» Goal of the exercise: Each line below with the word "using" needs to be copied.

» Dataset records:
● ● ●

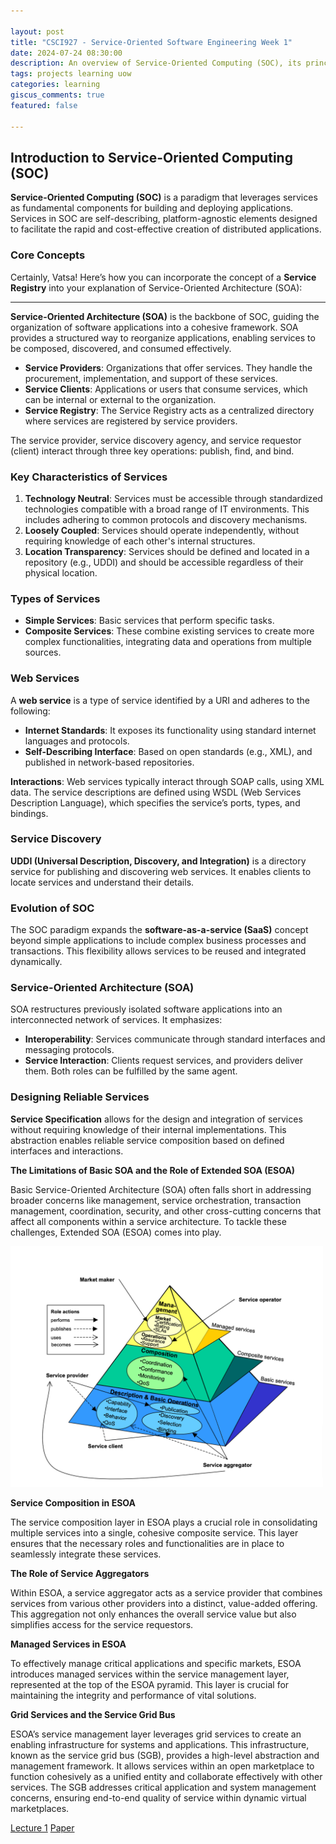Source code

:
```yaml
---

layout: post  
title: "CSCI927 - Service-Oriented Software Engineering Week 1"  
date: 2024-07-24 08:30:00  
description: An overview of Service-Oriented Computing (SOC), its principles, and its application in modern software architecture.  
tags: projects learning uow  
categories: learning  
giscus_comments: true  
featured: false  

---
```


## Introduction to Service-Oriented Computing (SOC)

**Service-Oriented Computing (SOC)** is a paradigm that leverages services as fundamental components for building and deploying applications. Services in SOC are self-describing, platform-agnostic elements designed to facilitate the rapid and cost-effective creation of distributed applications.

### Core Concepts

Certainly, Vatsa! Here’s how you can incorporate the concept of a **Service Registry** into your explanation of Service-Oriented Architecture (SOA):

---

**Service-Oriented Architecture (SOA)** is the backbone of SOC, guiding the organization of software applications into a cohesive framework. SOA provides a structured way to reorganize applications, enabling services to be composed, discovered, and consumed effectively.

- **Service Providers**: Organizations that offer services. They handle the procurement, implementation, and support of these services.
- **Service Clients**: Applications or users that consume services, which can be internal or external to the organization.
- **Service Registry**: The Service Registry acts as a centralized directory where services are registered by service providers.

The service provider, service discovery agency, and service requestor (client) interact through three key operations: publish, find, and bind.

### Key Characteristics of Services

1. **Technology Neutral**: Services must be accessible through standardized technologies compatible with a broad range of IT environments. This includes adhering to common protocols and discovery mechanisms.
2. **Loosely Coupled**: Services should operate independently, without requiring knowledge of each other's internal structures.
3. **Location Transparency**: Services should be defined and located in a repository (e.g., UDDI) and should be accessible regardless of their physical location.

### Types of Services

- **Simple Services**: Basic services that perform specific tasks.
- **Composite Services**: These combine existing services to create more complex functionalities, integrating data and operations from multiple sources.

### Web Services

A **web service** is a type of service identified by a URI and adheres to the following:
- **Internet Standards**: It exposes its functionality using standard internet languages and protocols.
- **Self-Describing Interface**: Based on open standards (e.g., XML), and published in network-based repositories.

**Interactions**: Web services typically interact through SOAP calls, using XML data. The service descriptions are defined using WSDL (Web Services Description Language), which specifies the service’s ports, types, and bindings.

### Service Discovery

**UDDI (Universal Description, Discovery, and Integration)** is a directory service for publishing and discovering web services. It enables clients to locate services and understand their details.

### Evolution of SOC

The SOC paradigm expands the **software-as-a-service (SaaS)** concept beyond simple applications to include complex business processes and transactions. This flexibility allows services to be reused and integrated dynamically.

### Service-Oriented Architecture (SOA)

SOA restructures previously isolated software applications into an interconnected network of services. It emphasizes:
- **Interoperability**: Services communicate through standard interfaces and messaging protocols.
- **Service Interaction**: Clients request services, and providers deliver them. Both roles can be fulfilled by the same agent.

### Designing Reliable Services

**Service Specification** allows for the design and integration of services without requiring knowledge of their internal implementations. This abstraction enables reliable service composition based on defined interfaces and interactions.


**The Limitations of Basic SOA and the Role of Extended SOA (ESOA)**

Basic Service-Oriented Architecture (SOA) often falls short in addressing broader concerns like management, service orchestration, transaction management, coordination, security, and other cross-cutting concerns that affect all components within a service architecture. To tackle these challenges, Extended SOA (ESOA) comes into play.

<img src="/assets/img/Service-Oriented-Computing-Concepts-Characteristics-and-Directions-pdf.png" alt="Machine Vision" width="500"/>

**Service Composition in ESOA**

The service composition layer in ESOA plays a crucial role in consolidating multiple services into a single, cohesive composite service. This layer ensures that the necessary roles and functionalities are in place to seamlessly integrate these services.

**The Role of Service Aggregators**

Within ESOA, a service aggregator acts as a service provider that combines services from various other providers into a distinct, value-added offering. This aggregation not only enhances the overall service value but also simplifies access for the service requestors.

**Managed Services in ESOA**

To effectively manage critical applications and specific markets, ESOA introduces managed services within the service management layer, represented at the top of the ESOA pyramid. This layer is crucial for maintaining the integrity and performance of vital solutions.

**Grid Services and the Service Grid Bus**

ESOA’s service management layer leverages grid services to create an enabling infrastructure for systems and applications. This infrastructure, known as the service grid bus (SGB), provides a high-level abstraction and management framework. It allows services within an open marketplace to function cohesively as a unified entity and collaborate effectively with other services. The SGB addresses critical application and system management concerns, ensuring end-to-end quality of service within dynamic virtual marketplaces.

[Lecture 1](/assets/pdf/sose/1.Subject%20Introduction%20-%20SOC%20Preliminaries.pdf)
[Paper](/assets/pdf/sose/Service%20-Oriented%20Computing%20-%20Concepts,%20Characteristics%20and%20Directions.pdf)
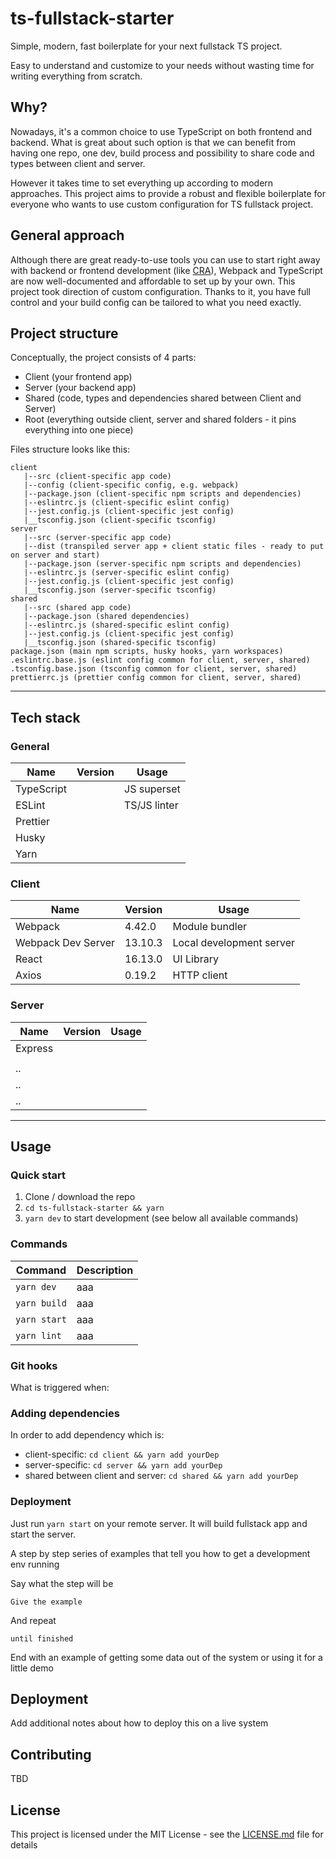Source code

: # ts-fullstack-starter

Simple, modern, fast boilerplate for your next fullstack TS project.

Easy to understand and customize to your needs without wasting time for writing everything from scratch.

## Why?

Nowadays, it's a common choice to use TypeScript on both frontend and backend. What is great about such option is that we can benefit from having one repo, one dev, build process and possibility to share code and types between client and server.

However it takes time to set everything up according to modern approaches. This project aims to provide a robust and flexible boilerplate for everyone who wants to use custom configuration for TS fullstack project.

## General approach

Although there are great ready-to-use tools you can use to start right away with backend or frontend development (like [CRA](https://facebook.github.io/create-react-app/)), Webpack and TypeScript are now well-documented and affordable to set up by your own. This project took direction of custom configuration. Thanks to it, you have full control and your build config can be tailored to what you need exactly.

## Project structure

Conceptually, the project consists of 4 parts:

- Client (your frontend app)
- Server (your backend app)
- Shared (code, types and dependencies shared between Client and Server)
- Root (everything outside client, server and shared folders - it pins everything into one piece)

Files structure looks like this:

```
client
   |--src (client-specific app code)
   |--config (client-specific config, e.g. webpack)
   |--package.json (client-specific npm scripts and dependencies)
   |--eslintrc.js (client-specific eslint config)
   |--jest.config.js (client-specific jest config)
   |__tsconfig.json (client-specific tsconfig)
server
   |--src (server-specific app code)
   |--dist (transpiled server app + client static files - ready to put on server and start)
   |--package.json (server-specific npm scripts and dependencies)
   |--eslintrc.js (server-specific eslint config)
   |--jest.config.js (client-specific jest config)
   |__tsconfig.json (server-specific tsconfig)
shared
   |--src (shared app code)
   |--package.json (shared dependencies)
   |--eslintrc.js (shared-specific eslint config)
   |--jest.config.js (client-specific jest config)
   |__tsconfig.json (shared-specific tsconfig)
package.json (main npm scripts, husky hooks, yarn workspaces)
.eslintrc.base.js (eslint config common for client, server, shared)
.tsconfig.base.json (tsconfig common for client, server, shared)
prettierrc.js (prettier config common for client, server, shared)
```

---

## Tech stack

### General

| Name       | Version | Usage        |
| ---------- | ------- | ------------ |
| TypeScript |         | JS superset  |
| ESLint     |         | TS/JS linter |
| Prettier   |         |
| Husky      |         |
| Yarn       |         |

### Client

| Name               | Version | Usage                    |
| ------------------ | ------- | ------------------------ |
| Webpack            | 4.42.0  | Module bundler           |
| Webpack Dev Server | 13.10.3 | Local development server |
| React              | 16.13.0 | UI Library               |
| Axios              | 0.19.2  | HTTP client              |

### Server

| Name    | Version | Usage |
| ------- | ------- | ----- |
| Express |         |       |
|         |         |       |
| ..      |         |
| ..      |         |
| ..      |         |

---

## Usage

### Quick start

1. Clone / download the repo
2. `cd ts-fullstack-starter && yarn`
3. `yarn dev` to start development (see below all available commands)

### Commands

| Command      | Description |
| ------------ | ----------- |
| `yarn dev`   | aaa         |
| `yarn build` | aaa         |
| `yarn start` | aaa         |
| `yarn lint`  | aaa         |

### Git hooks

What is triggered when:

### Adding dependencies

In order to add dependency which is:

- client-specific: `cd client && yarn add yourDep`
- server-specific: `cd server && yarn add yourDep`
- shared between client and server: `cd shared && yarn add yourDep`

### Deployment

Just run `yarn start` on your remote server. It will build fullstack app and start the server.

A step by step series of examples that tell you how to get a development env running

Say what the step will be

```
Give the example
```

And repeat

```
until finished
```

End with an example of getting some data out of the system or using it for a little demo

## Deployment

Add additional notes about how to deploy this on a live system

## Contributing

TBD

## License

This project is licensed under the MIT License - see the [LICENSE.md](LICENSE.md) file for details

● ● ●

» Final answer:
- **Internet Standards**: It exposes its functionality using standard internet languages and protocols.
**Interactions**: Web services typically interact through SOAP calls, using XML data. The service descriptions are defined using WSDL (Web Services Description Language), which specifies the service’s ports, types, and bindings.
End with an example of getting some data out of the system or using it for a little demo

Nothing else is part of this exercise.